- Problem to work on -
All records below are to be repeated exactly, with the pictures left out.

*** Data for the task Section Begins ***

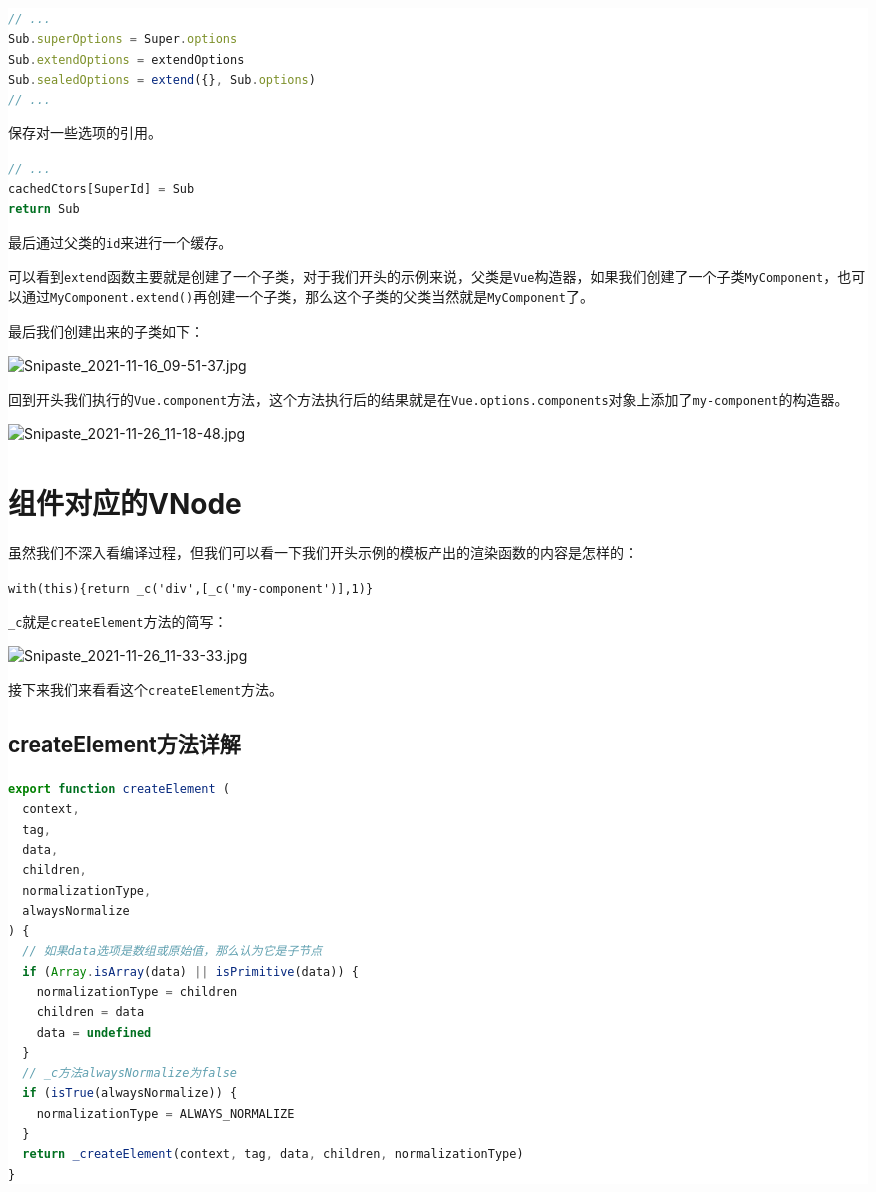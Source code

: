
 ```js
// ...
Sub.superOptions = Super.options
Sub.extendOptions = extendOptions
Sub.sealedOptions = extend({}, Sub.options)
// ...
```

保存对一些选项的引用。

```js
// ...
cachedCtors[SuperId] = Sub
return Sub
```

最后通过父类的`id`来进行一个缓存。

可以看到`extend`函数主要就是创建了一个子类，对于我们开头的示例来说，父类是`Vue`构造器，如果我们创建了一个子类`MyComponent`，也可以通过`MyComponent.extend()`再创建一个子类，那么这个子类的父类当然就是`MyComponent`了。

最后我们创建出来的子类如下：

![Snipaste_2021-11-16_09-51-37.jpg](https://p9-juejin.byteimg.com/tos-cn-i-k3u1fbpfcp/d0c04f044c3644f8a8b0e47d38c44e0a~tplv-k3u1fbpfcp-watermark.image?)

回到开头我们执行的`Vue.component`方法，这个方法执行后的结果就是在`Vue.options.components`对象上添加了`my-component`的构造器。

![Snipaste_2021-11-26_11-18-48.jpg](https://p1-juejin.byteimg.com/tos-cn-i-k3u1fbpfcp/a8c6ba36b7d44a35b1d0bee2f522062d~tplv-k3u1fbpfcp-watermark.image?)


# 组件对应的VNode

虽然我们不深入看编译过程，但我们可以看一下我们开头示例的模板产出的渲染函数的内容是怎样的：

```
with(this){return _c('div',[_c('my-component')],1)}
```

`_c`就是`createElement`方法的简写：

![Snipaste_2021-11-26_11-33-33.jpg](https://p9-juejin.byteimg.com/tos-cn-i-k3u1fbpfcp/fefcf8615059480f9936661831f42182~tplv-k3u1fbpfcp-watermark.image?)

接下来我们来看看这个`createElement`方法。

## createElement方法详解

```js
export function createElement (
  context,
  tag,
  data,
  children,
  normalizationType,
  alwaysNormalize
) {
  // 如果data选项是数组或原始值，那么认为它是子节点
  if (Array.isArray(data) || isPrimitive(data)) {
    normalizationType = children
    children = data
    data = undefined
  }
  // _c方法alwaysNormalize为false
  if (isTrue(alwaysNormalize)) {
    normalizationType = ALWAYS_NORMALIZE
  }
  return _createElement(context, tag, data, children, normalizationType)
}
```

*** Data for the task Section Ends ***

- Exercise response -
Source code

:
 ```js
// ...
Sub.superOptions = Super.options
Sub.extendOptions = extendOptions
Sub.sealedOptions = extend({}, Sub.options)
// ...
```

保存对一些选项的引用。

```js
// ...
cachedCtors[SuperId] = Sub
return Sub
```

最后通过父类的`id`来进行一个缓存。

可以看到`extend`函数主要就是创建了一个子类，对于我们开头的示例来说，父类是`Vue`构造器，如果我们创建了一个子类`MyComponent`，也可以通过`MyComponent.extend()`再创建一个子类，那么这个子类的父类当然就是`MyComponent`了。

最后我们创建出来的子类如下：

![Snipaste_2021-11-16_09-51-37.jpg](https://p9-juejin.byteimg.com/tos-cn-i-k3u1fbpfcp/d0c04f044c3644f8a8b0e47d38c44e0a~tplv-k3u1fbpfcp-watermark.image?)

回到开头我们执行的`Vue.component`方法，这个方法执行后的结果就是在`Vue.options.components`对象上添加了`my-component`的构造器。

![Snipaste_2021-11-26_11-18-48.jpg](https://p1-juejin.byteimg.com/tos-cn-i-k3u1fbpfcp/a8c6ba36b7d44a35b1d0bee2f522062d~tplv-k3u1fbpfcp-watermark.image?)


# 组件对应的VNode

虽然我们不深入看编译过程，但我们可以看一下我们开头示例的模板产出的渲染函数的内容是怎样的：

```
with(this){return _c('div',[_c('my-component')],1)}
```

`_c`就是`createElement`方法的简写：

![Snipaste_2021-11-26_11-33-33.jpg](https://p9-juejin.byteimg.com/tos-cn-i-k3u1fbpfcp/fefcf8615059480f9936661831f42182~tplv-k3u1fbpfcp-watermark.image?)

接下来我们来看看这个`createElement`方法。

## createElement方法详解

```js
export function createElement (
  context,
  tag,
  data,
  children,
  normalizationType,
  alwaysNormalize
) {
  // 如果data选项是数组或原始值，那么认为它是子节点
  if (Array.isArray(data) || isPrimitive(data)) {
    normalizationType = children
    children = data
    data = undefined
  }
  // _c方法alwaysNormalize为false
  if (isTrue(alwaysNormalize)) {
    normalizationType = ALWAYS_NORMALIZE
  }
  return _createElement(context, tag, data, children, normalizationType)
}
```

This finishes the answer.